Inflation needs to come down, but a whole bunch of Aussies getting jobs and having cash means they will likely spend that money.

The RBA is actively trying to get people to stop spending money, by making other things more expensive - like mortgage repayments and credit cards - by hiking interest rates.

The hope for the RBA is that businesses pull back on hiring and wages don’t go up (in line with inflation - they do want wages to rise, just not as high as inflation, otherwise the problem just keeps feeding itself). Inflation should then fall because businesses will need to lower prices to encourage people to buy stuff again.

If it sounds complicated, well it kind of is.

Big business really the catalyst for cost of living coming down

The RBA has one tool to bring down inflation and that’s interest rates. It is a blunt tool, but it’s all it has.

Now, while inflation is high and businesses have had to pay more for transport costs (because of higher oil prices) and longer wait times for goods (because of lockdowns in China), they have still been bringing in major profits.

Coles and Woolworths have been cashing in thanks to higher inflation. In the 2022 financial year, Coles reported an annual profit after tax of more than $1 billion. Woolies reported a $907 million profit.

Someone, somewhere along the line needs to take the brunt of inflation. It’s clear from these big business mega-profits that they’re not the ones willing to do it. So, the consumer is taking the hit.

It’s the same with the Big Four banks.
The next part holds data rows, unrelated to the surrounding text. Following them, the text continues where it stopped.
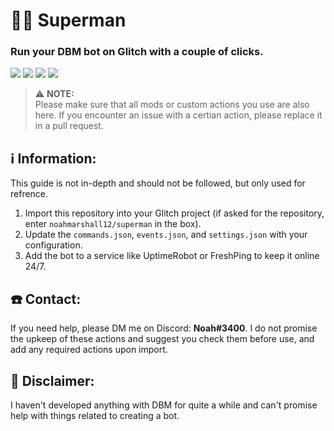 # 🦸‍♂️ Superman
### Run your DBM bot on Glitch with a couple of clicks.
[![](https://flat.badgen.net/github/issues/noahmarshall12/superman)](https://github.com/noahmarshall12/superman) [![](https://flat.badgen.net/github/stars/noahmarshall12/superman)](https://github.com/noahmarshall12/superman) [![](https://flat.badgen.net/github/commits/noahmarshall12/superman)](https://github.com/noahmarshall12/superman) [![](https://flat.badgen.net/github/last-commit/noahmarshall12/superman)](https://github.com/noahmarshall12/superman)

> ⚠️ **NOTE:**<br/>Please make sure that all mods or custom actions you use are also here. If you encounter an issue with a certian action, please replace it in a pull request.

## ℹ️ Information:
This guide is not in-depth and should not be followed, but only used for refrence.

1. Import this repository into your Glitch project (if asked for the repository, enter `noahmarshall12/superman` in the box).
2. Update the `commands.json`, `events.json`, and `settings.json` with your configuration.
3. Add the bot to a service like UptimeRobot or FreshPing to keep it online 24/7.

## ☎️ Contact:
If you need help, please DM me on Discord: **Noah#3400**.
I do not promise the upkeep of these actions and suggest you check them before use, and add any required actions upon import.

## 👀 Disclaimer:
I haven't developed anything with DBM for quite a while and can't promise help with things related to creating a bot.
While Aussies are struggling to keep up with rising mortgage repayments, CBA brought in $5.27 billion in net profit in just the first half of 2023, ANZ made $3.8 billion, NAB reported $3.48 billion and Westpac reported a $4 billion profit.

The Australia Institute found corporate profit was the main reason Aussies were dealing with soaring prices.

“The main driver for inflation in Australia is excess corporate profits, not wages. Inflation would have stayed within the RBA target band if corporates had not squeezed consumers through the pandemic via excess price hikes,” it said.